Dr David Humphreys

David Humphreys is an Associate Professor of Evidence-Based Intervention and Policy Evaluation. He is an interdisciplinary social scientist whose research spans several fields including:, criminology, social (or public) policy, public health, and epidemiology. His main topic of interest focuses on the causes, consequences and prevention of violence and injury. Much of his research investigates how structural changes—such as laws, regulations or changes to the built environment—impact on the rate and/or distribution of harm in the population.
David’s research typically utilises observational or non-randomised research designs.
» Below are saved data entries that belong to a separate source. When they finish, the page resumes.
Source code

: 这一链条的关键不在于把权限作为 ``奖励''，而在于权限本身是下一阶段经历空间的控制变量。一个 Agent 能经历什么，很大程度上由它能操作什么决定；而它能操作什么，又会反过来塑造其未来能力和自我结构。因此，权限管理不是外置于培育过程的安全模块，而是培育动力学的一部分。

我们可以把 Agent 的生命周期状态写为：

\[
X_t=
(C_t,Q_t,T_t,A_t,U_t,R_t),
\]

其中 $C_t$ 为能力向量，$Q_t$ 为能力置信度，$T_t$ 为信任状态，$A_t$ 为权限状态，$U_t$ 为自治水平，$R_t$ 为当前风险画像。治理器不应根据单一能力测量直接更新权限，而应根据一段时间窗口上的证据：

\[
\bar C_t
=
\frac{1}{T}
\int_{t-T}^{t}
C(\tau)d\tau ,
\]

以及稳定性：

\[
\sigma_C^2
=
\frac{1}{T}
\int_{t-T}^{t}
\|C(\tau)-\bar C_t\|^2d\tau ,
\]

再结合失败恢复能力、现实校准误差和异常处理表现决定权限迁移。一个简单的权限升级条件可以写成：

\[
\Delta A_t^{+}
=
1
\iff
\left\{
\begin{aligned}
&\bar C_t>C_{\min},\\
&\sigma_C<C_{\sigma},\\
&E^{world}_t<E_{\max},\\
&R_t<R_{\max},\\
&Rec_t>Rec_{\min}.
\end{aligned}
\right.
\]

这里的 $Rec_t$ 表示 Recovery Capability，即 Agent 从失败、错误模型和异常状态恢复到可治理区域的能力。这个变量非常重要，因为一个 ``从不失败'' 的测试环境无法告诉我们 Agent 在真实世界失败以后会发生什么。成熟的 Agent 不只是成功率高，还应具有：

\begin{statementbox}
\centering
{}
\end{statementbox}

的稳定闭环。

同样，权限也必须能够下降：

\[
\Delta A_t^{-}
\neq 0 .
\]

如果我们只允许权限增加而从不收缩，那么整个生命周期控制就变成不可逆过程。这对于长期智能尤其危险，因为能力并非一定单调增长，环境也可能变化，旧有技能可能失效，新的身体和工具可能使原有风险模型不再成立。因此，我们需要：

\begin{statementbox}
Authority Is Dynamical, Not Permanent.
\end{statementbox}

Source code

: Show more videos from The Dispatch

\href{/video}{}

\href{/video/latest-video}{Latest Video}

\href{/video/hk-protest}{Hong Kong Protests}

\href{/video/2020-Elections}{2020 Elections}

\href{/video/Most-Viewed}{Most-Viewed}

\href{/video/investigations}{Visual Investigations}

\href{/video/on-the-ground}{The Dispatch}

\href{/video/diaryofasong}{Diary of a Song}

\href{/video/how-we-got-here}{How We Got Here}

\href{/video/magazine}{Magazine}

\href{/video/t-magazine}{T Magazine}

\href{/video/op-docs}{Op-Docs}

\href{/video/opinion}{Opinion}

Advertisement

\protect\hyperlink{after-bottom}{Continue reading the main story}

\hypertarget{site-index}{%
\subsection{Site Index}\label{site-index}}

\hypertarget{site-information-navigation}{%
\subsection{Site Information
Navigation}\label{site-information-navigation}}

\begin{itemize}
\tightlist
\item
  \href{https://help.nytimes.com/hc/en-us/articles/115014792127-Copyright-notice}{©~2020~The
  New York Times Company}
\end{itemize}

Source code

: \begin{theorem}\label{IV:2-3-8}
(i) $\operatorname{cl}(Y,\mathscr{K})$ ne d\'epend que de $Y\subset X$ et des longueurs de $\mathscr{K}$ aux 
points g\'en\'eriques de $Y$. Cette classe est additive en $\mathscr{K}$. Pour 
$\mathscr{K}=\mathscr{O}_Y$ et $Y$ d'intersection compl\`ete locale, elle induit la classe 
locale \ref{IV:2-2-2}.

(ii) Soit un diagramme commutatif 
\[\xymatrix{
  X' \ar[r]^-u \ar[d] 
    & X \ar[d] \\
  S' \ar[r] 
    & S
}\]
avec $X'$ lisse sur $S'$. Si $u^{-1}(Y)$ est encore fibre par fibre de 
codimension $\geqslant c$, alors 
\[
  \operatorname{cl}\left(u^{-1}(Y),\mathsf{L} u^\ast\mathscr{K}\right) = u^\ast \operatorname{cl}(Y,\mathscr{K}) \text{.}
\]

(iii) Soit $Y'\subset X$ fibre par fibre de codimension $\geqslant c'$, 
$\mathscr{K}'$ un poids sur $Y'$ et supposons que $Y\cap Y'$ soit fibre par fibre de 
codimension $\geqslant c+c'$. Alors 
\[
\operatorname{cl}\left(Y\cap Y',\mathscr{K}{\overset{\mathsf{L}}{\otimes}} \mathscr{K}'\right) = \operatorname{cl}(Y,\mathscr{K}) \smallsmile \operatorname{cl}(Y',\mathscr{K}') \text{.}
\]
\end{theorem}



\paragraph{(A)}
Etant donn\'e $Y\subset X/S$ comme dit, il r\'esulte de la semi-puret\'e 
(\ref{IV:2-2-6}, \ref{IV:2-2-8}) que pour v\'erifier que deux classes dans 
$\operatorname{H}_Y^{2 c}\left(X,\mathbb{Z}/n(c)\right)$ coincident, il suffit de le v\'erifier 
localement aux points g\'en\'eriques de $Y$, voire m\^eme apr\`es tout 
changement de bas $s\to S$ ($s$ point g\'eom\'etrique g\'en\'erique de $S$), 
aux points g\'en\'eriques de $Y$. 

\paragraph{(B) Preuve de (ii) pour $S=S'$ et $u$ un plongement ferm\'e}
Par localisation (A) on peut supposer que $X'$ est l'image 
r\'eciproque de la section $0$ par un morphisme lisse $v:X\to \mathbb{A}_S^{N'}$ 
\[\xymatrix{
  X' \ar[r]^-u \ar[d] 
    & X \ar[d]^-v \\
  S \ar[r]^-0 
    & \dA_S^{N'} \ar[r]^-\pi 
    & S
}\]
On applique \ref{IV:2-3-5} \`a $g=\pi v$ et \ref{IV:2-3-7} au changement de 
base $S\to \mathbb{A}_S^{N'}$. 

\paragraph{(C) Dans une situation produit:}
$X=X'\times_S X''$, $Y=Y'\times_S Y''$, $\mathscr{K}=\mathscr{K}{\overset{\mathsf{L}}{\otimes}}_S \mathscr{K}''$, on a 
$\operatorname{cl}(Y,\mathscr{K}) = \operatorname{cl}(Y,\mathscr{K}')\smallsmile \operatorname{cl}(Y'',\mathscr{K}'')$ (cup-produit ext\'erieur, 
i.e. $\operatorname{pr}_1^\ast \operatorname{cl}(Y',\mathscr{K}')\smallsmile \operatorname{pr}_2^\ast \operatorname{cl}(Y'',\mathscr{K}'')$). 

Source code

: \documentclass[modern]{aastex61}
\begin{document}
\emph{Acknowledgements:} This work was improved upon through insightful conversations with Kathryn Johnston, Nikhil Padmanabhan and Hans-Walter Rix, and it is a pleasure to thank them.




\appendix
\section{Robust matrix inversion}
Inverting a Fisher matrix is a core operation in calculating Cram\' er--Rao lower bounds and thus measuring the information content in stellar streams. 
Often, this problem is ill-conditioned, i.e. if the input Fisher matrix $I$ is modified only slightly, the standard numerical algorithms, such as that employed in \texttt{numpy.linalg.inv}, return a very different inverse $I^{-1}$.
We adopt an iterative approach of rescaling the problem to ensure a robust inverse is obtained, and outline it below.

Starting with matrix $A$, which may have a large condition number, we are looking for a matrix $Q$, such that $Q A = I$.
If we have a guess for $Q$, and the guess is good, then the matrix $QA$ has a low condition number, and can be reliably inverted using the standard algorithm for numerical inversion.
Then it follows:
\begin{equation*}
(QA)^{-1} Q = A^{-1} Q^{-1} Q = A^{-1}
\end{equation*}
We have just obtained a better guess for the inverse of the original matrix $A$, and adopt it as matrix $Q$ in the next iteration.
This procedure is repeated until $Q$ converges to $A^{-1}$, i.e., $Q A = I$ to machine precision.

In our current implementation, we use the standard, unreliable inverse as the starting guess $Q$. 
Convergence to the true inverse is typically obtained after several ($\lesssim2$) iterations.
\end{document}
As a consequence, his research and teaching bring together an interest in methodological aspects of intervention research, such as: the design of complex interventions (natural and quasi-experiments); the measurement of physical harms and its related environmental exposures; and the assessment and synthesis of equity effects.
He joined the Department in October 2013, having previously held research positions at the Institute of Public Health and the Institute of Criminology at the University of Cambridge. He completed his doctorate at the Institute of Criminology, at the University of Cambridge, in 2011.
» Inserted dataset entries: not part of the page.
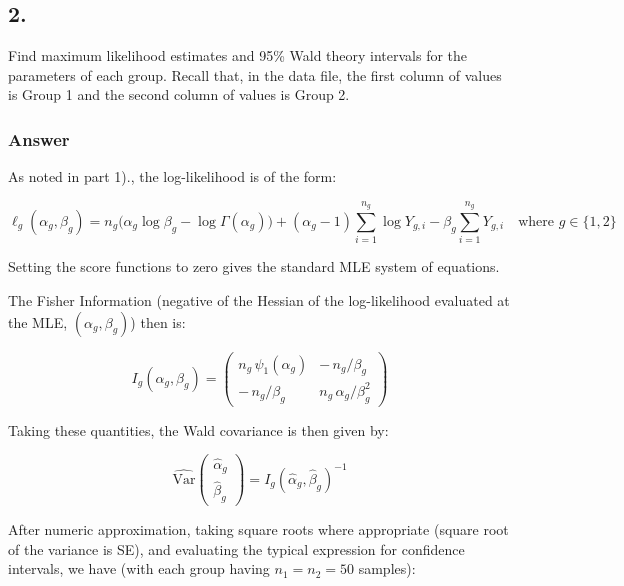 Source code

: \documentclass[
]{article}
\begin{document}
\newpage

\subsection{2.}\label{section-1}

Find maximum likelihood estimates and 95\% Wald theory intervals for the
parameters of each group. Recall that, in the data file, the first
column of values is Group 1 and the second column of values is Group 2.

\subsubsection{Answer}\label{answer-1}

As noted in part 1)., the log-likelihood is of the form:

\[
\ell_g(\alpha_g,\beta_g)
= n_g\big(\alpha_g\log\beta_g-\log\Gamma(\alpha_g)\big)
 +(\alpha_g-1)\sum_{i=1}^{n_g}\log Y_{g,i}
 -\beta_g\sum_{i=1}^{n_g}Y_{g,i} \quad \text{where } g \in \{1, 2\}
\]

Setting the score functions to zero gives the standard MLE system of
equations.

The Fisher Information (negative of the Hessian of the log-likelihood
evaluated at the MLE, \((\alpha_g,\beta_g)\)) then is:

\[
I_g(\alpha_g,\beta_g)=
\begin{pmatrix}
n_g\,\psi_{1}(\alpha_g) & -\,n_g/\beta_g\\[4pt]
-\,n_g/\beta_g & n_g\,\alpha_g/\beta_g^2
\end{pmatrix}
\]

Taking these quantities, the Wald covariance is then given by:

\[
\widehat{\mathrm{Var}}\!\begin{pmatrix}\hat\alpha_g\\ \hat\beta_g\end{pmatrix}
= I_g(\hat\alpha_g,\hat\beta_g)^{-1}
\]

After numeric approximation, taking square roots where appropriate
(square root of the variance is SE), and evaluating the typical
expression for confidence intervals, we have (with each group having
\(n_1=n_2=50\) samples):
\end{document}
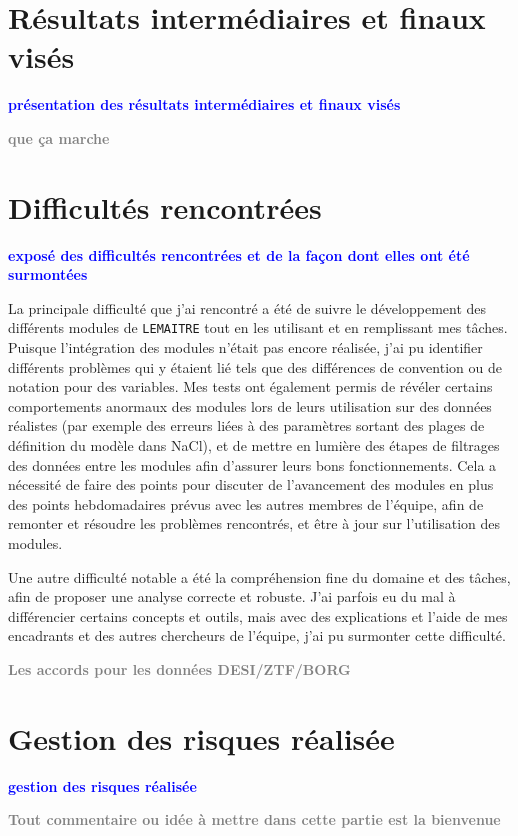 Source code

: \documentclass{book}
\newcommand{\todo}[1]{{\textcolor{gray}{\bf \large #1}}}
\newcommand{\consignes}[1]{{\textcolor{blue}{\bf \large #1}}}
\begin{document}
\section{Résultats intermédiaires et finaux visés}
\consignes{présentation des résultats intermédiaires et finaux visés}

\todo{que ça marche}

\section{Difficultés rencontrées}
\consignes{exposé des difficultés rencontrées et de la façon dont elles ont été surmontées}

La principale difficulté que j'ai rencontré a été de suivre le développement des différents modules de \verb|LEMAITRE| tout en les utilisant et en remplissant mes tâches. Puisque l'intégration des modules n'était pas encore réalisée, j'ai pu identifier différents problèmes qui y étaient lié tels que des différences de convention ou de notation pour des variables. Mes tests ont également permis de révéler certains comportements anormaux des modules lors de leurs utilisation sur des données réalistes (par exemple des erreurs liées à des paramètres sortant des plages de définition du modèle dans NaCl), et de mettre en lumière des étapes de filtrages des données entre les modules afin d'assurer leurs bons fonctionnements. Cela a nécessité de faire des points pour discuter de l'avancement des modules en plus des points hebdomadaires prévus avec les autres membres de l'équipe, afin de remonter et résoudre les problèmes rencontrés, et être à jour sur l'utilisation des modules.

Une autre difficulté notable a été la compréhension fine du domaine et des tâches, afin de proposer une analyse correcte et robuste. J'ai parfois eu du mal à différencier certains concepts et outils, mais avec des explications et l'aide de mes encadrants et des autres chercheurs de l'équipe, j'ai pu surmonter cette difficulté.


\todo{Les accords pour les données DESI/ZTF/BORG}


\section{Gestion des risques réalisée}
\consignes{gestion des risques réalisée}

\todo{Tout commentaire ou idée à mettre dans cette partie est la bienvenue}
\end{document}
David has affiliations with the Violence Research Centre at the University of Cambridge and is affiliated with the Penn Injury Science Center at the Perelman School of Medicine at the University of Pennsylvania. He has held research grants from the NIHR, ESRC and the Joyce Foundation, among others.
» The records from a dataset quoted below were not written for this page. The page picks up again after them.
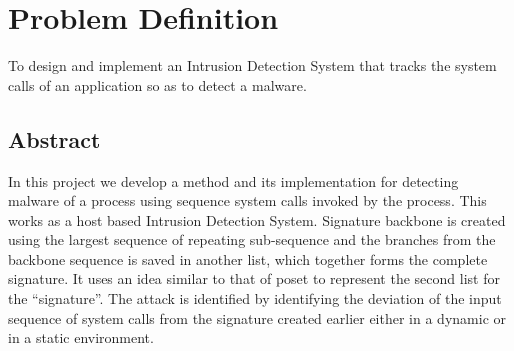 \chapter{Problem Definition}

\textsf{To design and implement an Intrusion Detection System that tracks the system calls of an application so as to detect a malware.} \\
\section{Abstract} 
\textsf{In this project we develop a method and its implementation for detecting malware of a process using sequence system calls invoked by the process. This works as a host based Intrusion Detection System. Signature backbone is created using the largest sequence of repeating sub-sequence and the branches from the backbone sequence is saved in another list, which together forms the complete signature. It uses an idea similar to that of poset to represent the second list for the “signature”. The attack is identified by identifying the deviation of the input sequence of system calls from the signature created earlier either in a dynamic or in a static environment.}
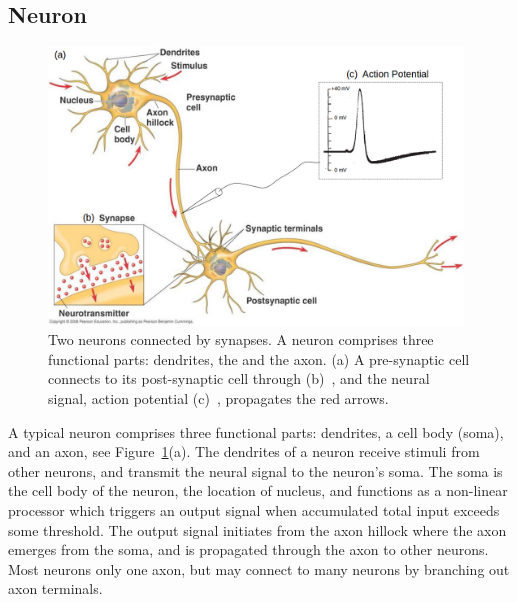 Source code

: \subsection{Neuron}
	\begin{figure}[bt]
	\centering
	\includegraphics[width=0.98\textwidth]{pics_snn/neuron2.png}
	\caption{Two neurons connected by synapses. 
		A neuron comprises three functional parts: dendrites, the \protect{} \protect{} and the axon. (a) A pre-synaptic cell connects to its post-synaptic cell through \protect{} \protect{} (b)~\citep{reece2011campbell}, and the neural signal, \protect{} action potential \protect{} (c)~\citep{hodgkin1939action}, propagates \protect{} \protect{} the red arrows. }
	\label{Fig:neuron_basic}
\end{figure}

A typical neuron comprises \protect{} three functional parts: dendrites, a cell body (soma), and an axon, see Figure~\ref{Fig:neuron_basic}(a).
The dendrites of a neuron receive stimuli from other neurons, and transmit the neural signal to the neuron's soma.
The soma is the cell body of the neuron, the location of \protect{} nucleus, and functions as a non-linear processor which triggers an output signal when \protect{} accumulated total input exceeds some threshold.
The output signal initiates from the axon hillock where the axon emerges from the soma, and is propagated through the axon to other neurons.
Most neurons \protect{} \protect{} only one axon, but may connect to many neurons by branching out axon terminals. 


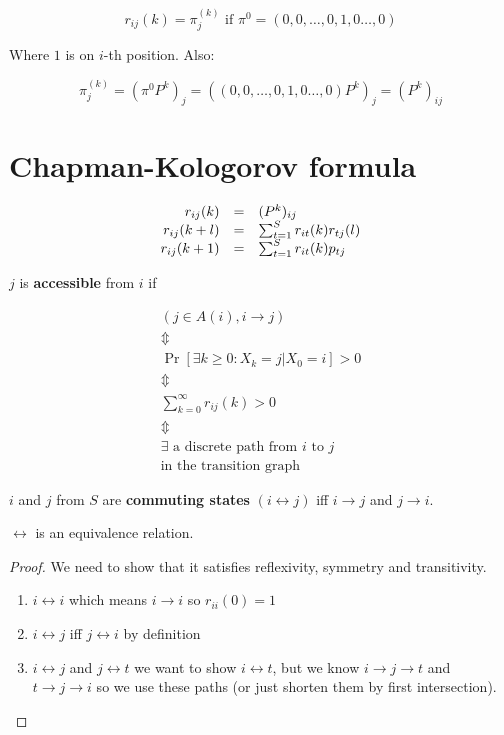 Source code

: \begin{observ}
	$$
	r_{ij}(k) = \pi_{j}^{(k)} \text{ if } \pi^{0} = \left( 0, 0, \dots, 0, 1, 0 \dots, 0\right)
	$$
	
	Where $1$ is on $i$-th position. Also:
	
	$$
	\pi_{j}^{(k)} = (\pi^{0} P^{k})_{j} = \left( \left( 0, 0, \dots, 0, 1, 0 \dots, 0\right)P^{k}\right)_{j} = (P^{k})_{ij}
	$$
\end{observ}

\section{Chapman-Kologorov formula}

$$
\begin{array}{r c l}
	r_{ij}(k) & = & (P^{k})_{ij} \\
	r_{ij}(k+l) & = & \sum_{t=1}^{S} r_{it}(k)r_{tj}(l) \\
	r_{ij}(k+1) & = & \sum_{t=1}^{S} r_{it}(k) p_{tj}
\end{array}
$$

\begin{defn}
	$j$ is \textbf{accessible} from $i$ if
	
	$$
	\begin{array}{c}
		(j \in A(i), i \to j) \\
		\Updownarrow \\
		\Pr[\exists k \geq 0 : X_{k} = j \vert X_{0} = i] > 0 \\
		\Updownarrow \\
		\sum_{k=0}^{\infty} r_{ij}(k) > 0 \\
		\Updownarrow \\
		\exists \text{ a discrete path from } i \text{ to } j \\
		\text{in the transition graph}
	\end{array}
	$$
\end{defn}

\begin{defn}
	$i$ and $j$ from $S$ are \textbf{commuting states} $(i \leftrightarrow j)$ iff $i \to j$ and $j \to i$.
\end{defn}

\begin{lemma}
	$\leftrightarrow$ is an equivalence relation.
\end{lemma}

\begin{proof}
	We need to show that it satisfies reflexivity, symmetry and transitivity.
	
	\begin{enumerate}
		\item $i \leftrightarrow i$ which means $i \to i$ so $r_{ii}(0) =1$
		\item $i \leftrightarrow j$ iff $j \leftrightarrow i$ by definition
		\item $i \leftrightarrow j$ and $j \leftrightarrow t$ we want to show $i \leftrightarrow t$, but we know $i \to j \to t$ and $t \to j \to i$ so we use these paths (or just shorten them by first intersection).
	\end{enumerate}
\end{proof}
David is on sabbatical in Hilary Term 2020
David’s research interests include:
- Violence and injury prevention (including: alcohol-related violence, gun violence, knife crime, intimate partner violence, child maltreatment, suicide, motor vehicle accidents, other)
- Alcohol and drug misuse
- Changes to the built environment and urban design
- Physical inactivity
- Methods for evaluating complex population level interventions (i.e. laws, regulations, policies)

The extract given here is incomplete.